Subject: [fem-women2000 500] Angela King Speech at ECOSOC [2000/07/10]
From: lalamaziwa <>
Date: Fri, 25 Aug 2000 10:57:16 +0900
Seq: 500

United Nations Nations Unies
Office of the Special Adviser on Gender Issues
and Advancement of Women
2 UN Plaza, DC-2-1220, New York, NY 10017 USA
Internet location:

ECOSOC Panel Discussion on:
Main challenges currently facing the UN system for supporting conference
implementation in an integrated and coordinated way

Statement by
Ms.
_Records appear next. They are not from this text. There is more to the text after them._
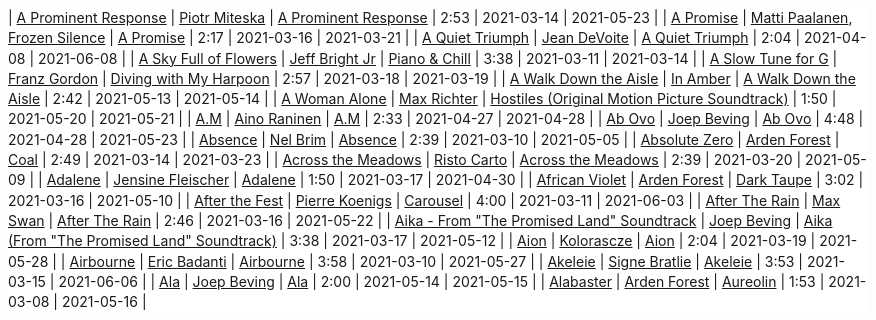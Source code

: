 | [A Prominent Response](https://open.spotify.com/track/0jZxuq04x40gwFCCcg3J31) | [Piotr Miteska](https://open.spotify.com/artist/76vFPXp4WOuiv8ppkBcd4c) | [A Prominent Response](https://open.spotify.com/album/4wSAy40m5woUAi6BO3e0g3) | 2:53 | 2021-03-14 | 2021-05-23 |
| [A Promise](https://open.spotify.com/track/552pZqHBTVj3hXRwiblvwB) | [Matti Paalanen](https://open.spotify.com/artist/0jLdYnsn20JUEoKEbzJGc1), [Frozen Silence](https://open.spotify.com/artist/2zYmFMkDco03qam6Nx4uir) | [A Promise](https://open.spotify.com/album/6qBvYqCeYu0SUcdVgnVqq3) | 2:17 | 2021-03-16 | 2021-03-21 |
| [A Quiet Triumph](https://open.spotify.com/track/6z80w3KsiHTJioRQYGlPDx) | [Jean DeVoite](https://open.spotify.com/artist/66t8qvy2cOoSxmEjuiRPmf) | [A Quiet Triumph](https://open.spotify.com/album/5S8I0cMWopewNcq6xzlBzj) | 2:04 | 2021-04-08 | 2021-06-08 |
| [A Sky Full of Flowers](https://open.spotify.com/track/23IhmwOyEMpH7fPU8H6pZz) | [Jeff Bright Jr](https://open.spotify.com/artist/7E6ohNXHygGbx68hwQxEXN) | [Piano & Chill](https://open.spotify.com/album/68ypGrxQ3BTihCdY2eJqS2) | 3:38 | 2021-03-11 | 2021-03-14 |
| [A Slow Tune for G](https://open.spotify.com/track/27flOqCzErq4rva0scXy6a) | [Franz Gordon](https://open.spotify.com/artist/6c9mrV72IOeJ5imCUK281g) | [Diving with My Harpoon](https://open.spotify.com/album/60Cqe5CeQTf6pUGZXtQGJG) | 2:57 | 2021-03-18 | 2021-03-19 |
| [A Walk Down the Aisle](https://open.spotify.com/track/3gCN5z5Fy8b7iTJDKDk2JU) | [In Amber](https://open.spotify.com/artist/6KKwyhMJU6IO69OEY2f43C) | [A Walk Down the Aisle](https://open.spotify.com/album/0crcaS4yA0L6x7qfLbK5rc) | 2:42 | 2021-05-13 | 2021-05-14 |
| [A Woman Alone](https://open.spotify.com/track/7uXvHGhRmxCBw2Y2vPCLcM) | [Max Richter](https://open.spotify.com/artist/2VZNmg4vCnew4Pavo8zDdW) | [Hostiles (Original Motion Picture Soundtrack)](https://open.spotify.com/album/4enMBkXDO3tSrqxFxPXxSZ) | 1:50 | 2021-05-20 | 2021-05-21 |
| [A.M](https://open.spotify.com/track/5PTv6JQ9lroVhMPFrnu2KB) | [Aino Raninen](https://open.spotify.com/artist/1dRAvjE3w85oawZwxBlkt8) | [A.M](https://open.spotify.com/album/5vZCbaAG4kHYc9U405QPXX) | 2:33 | 2021-04-27 | 2021-04-28 |
| [Ab Ovo](https://open.spotify.com/track/02mkkozonPEDCenOhuWwLc) | [Joep Beving](https://open.spotify.com/artist/2VKfXEWzhUi9siHBDTI02Y) | [Ab Ovo](https://open.spotify.com/album/2YAjUjyEG3thu2IEkJigIV) | 4:48 | 2021-04-28 | 2021-05-23 |
| [Absence](https://open.spotify.com/track/4fi9QhEAzYGSwxwVgwfvMg) | [Nel Brim](https://open.spotify.com/artist/5Q2iuYLQELQ31oUzPVcYBC) | [Absence](https://open.spotify.com/album/4b5zGRVJxWT6fA52AKXZVZ) | 2:39 | 2021-03-10 | 2021-05-05 |
| [Absolute Zero](https://open.spotify.com/track/7CspyRkFIKNQ7uqebLOnOD) | [Arden Forest](https://open.spotify.com/artist/3LUa5res2UmvZ04kvlPMc7) | [Coal](https://open.spotify.com/album/6vjDyvoZakhYBhJmQyHnjM) | 2:49 | 2021-03-14 | 2021-03-23 |
| [Across the Meadows](https://open.spotify.com/track/38vaAj5XRnos7GCcoLO6Yk) | [Risto Carto](https://open.spotify.com/artist/434bZ3acOZGGrl46g1WUnq) | [Across the Meadows](https://open.spotify.com/album/5wsIfMfbbCh6QWma9HSEJu) | 2:39 | 2021-03-20 | 2021-05-09 |
| [Adalene](https://open.spotify.com/track/3zI3slH8XE60lQbZdX83SM) | [Jensine Fleischer](https://open.spotify.com/artist/15SHBMzvHldt6xbNg7yBr6) | [Adalene](https://open.spotify.com/album/3j88wEm5DV2K2QDtuIdsys) | 1:50 | 2021-03-17 | 2021-04-30 |
| [African Violet](https://open.spotify.com/track/2AS9ZM50B6JkihVq1KY6b6) | [Arden Forest](https://open.spotify.com/artist/3LUa5res2UmvZ04kvlPMc7) | [Dark Taupe](https://open.spotify.com/album/47AoMLS4iKE2Lx942HBIKY) | 3:02 | 2021-03-16 | 2021-05-10 |
| [After the Fest](https://open.spotify.com/track/6uqZKtmKM0pA8QaQ0nct08) | [Pierre Koenigs](https://open.spotify.com/artist/5VfDxDonlL9ImwQFQksAcY) | [Carousel](https://open.spotify.com/album/2QYvsvHJdg9V3mcxDXzTMH) | 4:00 | 2021-03-11 | 2021-06-03 |
| [After The Rain](https://open.spotify.com/track/1Zm94tzqt9ylN5wgBWRePJ) | [Max Swan](https://open.spotify.com/artist/2d1JYQW1AqWDJYigDlLLPj) | [After The Rain](https://open.spotify.com/album/07UTHovmXYvheYrEW3Ogpj) | 2:46 | 2021-03-16 | 2021-05-22 |
| [Aika - From "The Promised Land" Soundtrack](https://open.spotify.com/track/5c67QYM9Sl0tLPsR17UsVL) | [Joep Beving](https://open.spotify.com/artist/2VKfXEWzhUi9siHBDTI02Y) | [Aika (From "The Promised Land" Soundtrack)](https://open.spotify.com/album/6GxDn64aAIRAfGcqg1gmYJ) | 3:38 | 2021-03-17 | 2021-05-12 |
| [Aion](https://open.spotify.com/track/09aXsDzTB0HxnZw6zvKwqf) | [Kolorascze](https://open.spotify.com/artist/7nftAWIfdA1qHbIZuWUFGJ) | [Aion](https://open.spotify.com/album/1APMXdCylpxLp18wKiVHTh) | 2:04 | 2021-03-19 | 2021-05-28 |
| [Airbourne](https://open.spotify.com/track/3AZJgN2201Etx46AlOsCYu) | [Eric Badanti](https://open.spotify.com/artist/2KnoW7Kuw3lj3OKFK8EXQ7) | [Airbourne](https://open.spotify.com/album/2NR9OmMNtdfA45E0nsnN4M) | 3:58 | 2021-03-10 | 2021-05-27 |
| [Akeleie](https://open.spotify.com/track/0UmaYgHfAEEMwxYGHSDMmu) | [Signe Bratlie](https://open.spotify.com/artist/61VEtQG9UwPF5V01eRmZWi) | [Akeleie](https://open.spotify.com/album/4wuBcYPsziuMtuafKDpDlP) | 3:53 | 2021-03-15 | 2021-06-06 |
| [Ala](https://open.spotify.com/track/0vzSIBAqnN1HzvWrPbh6VF) | [Joep Beving](https://open.spotify.com/artist/2VKfXEWzhUi9siHBDTI02Y) | [Ala](https://open.spotify.com/album/2Xwt6dmjCWZkOkkhWcWlfa) | 2:00 | 2021-05-14 | 2021-05-15 |
| [Alabaster](https://open.spotify.com/track/07148It3eeWJjN4vJLZbRL) | [Arden Forest](https://open.spotify.com/artist/3LUa5res2UmvZ04kvlPMc7) | [Aureolin](https://open.spotify.com/album/3x7NlTjKHUuwxq4pgO8nnT) | 1:53 | 2021-03-08 | 2021-05-16 |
Angela E.V. King
Special Adviser on Gender Issues and 
Advancement of Women

New York  10 July 2000

It is a pleasure to participate in this panel discussion to assess the
lessons we have learned from recent world conferences and special
sessions and how  to utilize them in a crucial area of our activities -
taking stock of progress achieved and implementation of outcomes.  But 
it is particularly timely, as we have just completed two five year
reviews: Beijing and Copenhagen.  It is also useful as some of the
lessons learned - thematic as well as process - might well be taken into
account in the deliberations of the Millennium Summit and Assembly 
which the  Secretary-General stated will afford an opportunity for
reflection and improvement.

I think that this is also a good time to ask what are the goals of five-
year reviews.  It is to keep up the momentum for action and for moving
forward based on commitments made and in the case of Beijing, they are 
gender equality and the empowerment of women.   In addition, they
provide valuable insights into best practices and achievements and how 
they can be shared  with others; they monitor how Governments have
adhered to their commitments and how the UN system and NGOs have
undertaken their responsibilities - in fact five-year reviews provide a
global overview of advances and steer us towards further action.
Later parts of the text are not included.